Membrane transport proteins are potential targets for medical and biotechnological applications. However, more than 30% of reported membrane transporter families are either poorly characterized or lack adequate functional annotation. Here, adaptive laboratory evolution was leveraged to identify membrane transporters for a set of four amino acids as well as specific mutations that modulate the activities of these transporters. Specifically, Escherichia coli was adaptively evolved under increasing concentrations of L–histidine, L–phenylalanine, L–threonine, and L–methionine separately with multiple replicate evolutions. Evolved populations and isolated clones displayed growth rates comparable to the unstressed ancestral strain at elevated concentrations (four-to six-fold increases) of the targeted amino acids. Whole genome sequencing of the evolved strains revealed a diverse number of key mutations, including SNPs, small deletions, and copy number variants targeting the transporters leuE for histidine, yddG for phenylalanine, yedA for methionine, and brnQ and rhtC for threonine. Reverse engineering of the mutations in the ancestral strain established mutation causality of the specific mutations for the tolerant phenotypes.
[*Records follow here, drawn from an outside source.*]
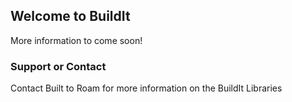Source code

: ## Welcome to BuildIt

More information to come soon!

### Support or Contact

Contact Built to Roam for more information on the BuildIt Libraries
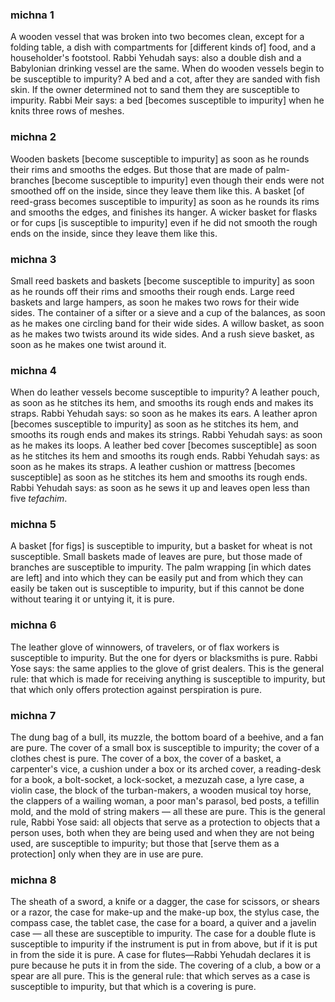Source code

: 
### michna 1
A wooden vessel that was broken into two becomes clean, except for a folding table, a dish with compartments for [different kinds of] food, and a householder's footstool. Rabbi Yehudah says: also a double dish and a Babylonian drinking vessel are the same. When do wooden vessels begin to be susceptible to impurity?  A bed and a cot, after they are sanded with fish skin. If the owner determined not to sand them they are susceptible to impurity. Rabbi Meir says: a bed [becomes susceptible to impurity] when he knits three rows of meshes.

### michna 2
Wooden baskets [become susceptible to impurity] as soon as he rounds their rims and smooths the edges. But those that are made of palm-branches [become susceptible to impurity] even though their ends were not smoothed off on the inside, since they leave them like this. A basket [of reed-grass becomes susceptible to impurity] as soon as he rounds its rims and smooths the edges, and finishes its hanger. A wicker basket for flasks or for cups [is susceptible to impurity] even if he did not smooth the rough ends on the inside, since they leave them like this.

### michna 3
Small reed baskets and baskets [become susceptible to impurity] as soon as he rounds off their rims and smooths their rough ends. Large reed baskets and large hampers, as soon he makes two rows for their wide sides. The container of a sifter or a sieve and a cup of the balances, as soon as he makes one circling band for their wide sides. A willow basket, as soon as he makes  two twists around its wide sides. And a rush sieve basket, as soon as he makes one twist around it.

### michna 4
When do leather vessels become susceptible to impurity?  A leather pouch, as soon as he stitches its hem, and smooths its rough ends and makes its straps.  Rabbi Yehudah says: so soon as he makes its ears.  A leather apron  [becomes susceptible to  impurity] as soon as he stitches its hem, and smooths its rough ends and makes its strings. Rabbi Yehudah says: as soon as he makes its loops.  A leather bed cover [becomes susceptible] as soon as he stitches its hem and smooths its rough ends. Rabbi Yehudah says: as soon as he makes its straps.  A leather cushion or mattress [becomes susceptible] as soon as he stitches its hem and smooths its rough ends. Rabbi Yehudah says: as soon as he sews it up and leaves open less than five <em>tefachim</em>.

### michna 5
A basket [for figs] is susceptible to impurity, but a basket for wheat is not susceptible. Small baskets made of leaves are pure, but those made of branches are susceptible to impurity. The palm wrapping [in which dates are left] and into which they can be easily put and from which they can easily be taken out is susceptible to impurity, but if this cannot be done without tearing it or untying it, it is pure.

### michna 6
The leather glove of winnowers, of travelers, or of flax workers is susceptible to impurity. But the one for dyers or blacksmiths is pure.  Rabbi Yose says: the same applies to the glove of grist dealers. This is the general rule: that which is made for receiving anything is susceptible to impurity, but that which only offers protection against perspiration is pure.

### michna 7
The dung bag of a bull, its muzzle, the bottom board of a beehive, and a fan are pure. The cover of a small box is susceptible to impurity; the cover of a clothes chest is pure. The cover of a box, the cover of a basket, a carpenter's vice, a cushion under a box  or its arched cover, a reading-desk for a book, a bolt-socket, a lock-socket, a mezuzah case, a lyre case, a violin case, the block of the turban-makers, a wooden musical toy horse, the clappers of a wailing woman, a poor man's parasol,  bed posts, a tefillin mold, and the mold of string makers — all these are pure.  This is the general rule, Rabbi Yose said: all objects that serve as a protection to objects that a person uses, both when they  are being used and when they are not being used, are susceptible to impurity; but those that [serve them as a  protection] only when they are in use are pure.

### michna 8
The sheath of a sword, a knife or a dagger, the case for scissors, or shears or a razor, the case for make-up and the make-up box, the stylus case, the compass case, the tablet case, the case for a board, a quiver and a javelin case — all these are susceptible to impurity. The case for a double flute is susceptible to impurity if the instrument is put in from above, but if it is put in from the side it is pure. A case for flutes—Rabbi Yehudah declares it is pure because he puts it in from the side. The covering of a club, a bow or a spear are all pure. This is the general rule: that which serves as a case is susceptible to impurity, but that which is a covering is pure.
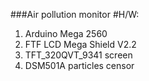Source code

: ###Air pollution monitor
#H/W:
1)  Arduino Mega 2560
2)  FTF LCD Mega Shield V2.2
3)  TFT_320QVT_9341 screen
4)  DSM501A particles censor
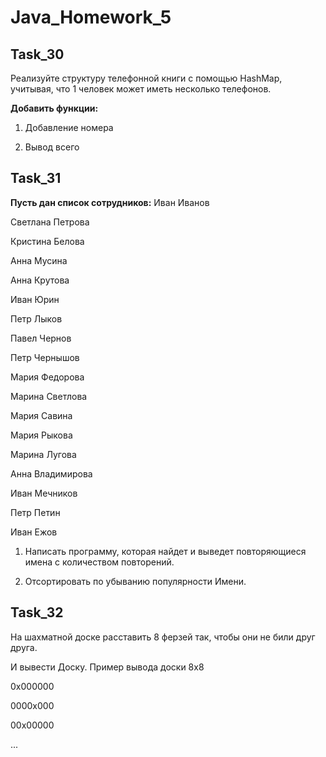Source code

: # Java_Homework_5

## Task_30

Реализуйте структуру телефонной книги с помощью HashMap, учитывая, 
что 1 человек может иметь несколько телефонов.

**Добавить функции:**

1. Добавление номера

2. Вывод всего



## Task_31

**Пусть дан список сотрудников:**
Иван Иванов

Светлана Петрова

Кристина Белова

Анна Мусина

Анна Крутова

Иван Юрин

Петр Лыков

Павел Чернов

Петр Чернышов

Мария Федорова

Марина Светлова

Мария Савина

Мария Рыкова

Марина Лугова

Анна Владимирова

Иван Мечников

Петр Петин

Иван Ежов

1. Написать программу, которая найдет и выведет повторяющиеся имена с количеством повторений.

2. Отсортировать по убыванию популярности Имени.


## Task_32

На шахматной доске расставить 8 ферзей так, чтобы они не били друг друга. 

И вывести Доску. Пример вывода доски 8x8

0x000000

0000x000

00x00000

...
The functional roles of yedA and brnQ in the transport of methionine and threonine, respectively, are novel assignments and their functional roles were validated using a flow cytometry cellular accumulation assay. To demonstrate how the identified transporters can be leveraged for production, an L–phenylalanine overproduction strain was shown to be a superior producer when the identified yddG exporter was overexpressed. Overall, the results revealed the striking efficiency of laboratory evolution to identify transporters and specific mutational mechanisms to modulate their activities, thereby demonstrating promising applicability in transporter discovery efforts and strain engineering.

膜转运蛋白是医学和生物技术应用的潜在目标。然而，超过 30% 的已报道膜转运蛋白家族要么缺乏特征，要么缺乏足够的功能注释。在这里，利用适应性实验室进化来识别一组四种氨基酸的膜转运蛋白以及调节这些转运蛋白活性的特定突变。具体来说，大肠杆菌在 L-组氨酸、L-苯丙氨酸、L-苏氨酸和 L-蛋氨酸浓度增加的情况下自适应进化，并分别进行了多次重复进化。进化的种群和分离的克隆在目标氨基酸浓度升高（增加四到六倍）时显示出与未受胁迫的祖先菌株相当的生长速率。进化菌株的全基因组测序揭示了多种关键突变，包括 SNP、小缺失和针对组氨酸转运蛋白leuE、苯丙氨酸yddG、蛋氨酸 yedA 以及brnQ和rhtC的拷贝数变异为苏氨酸。祖先菌株中突变的逆向工程确定了耐受表型的特定突变的突变因果关系。yedA和brnQ分别在蛋氨酸和苏氨酸转运中的功能作用是新的分配，并且它们的功能作用通过流式细胞仪细胞积累测定得到验证。为了证明如何利用已鉴定的转运蛋白进行生产，当鉴定的yddG出口商被夸大了。总体而言，结果揭示了实验室进化在识别转运蛋白和调节其活性的特定突变机制方面的惊人效率，从而证明了在转运蛋白发现工作和菌株工程中的应用前景。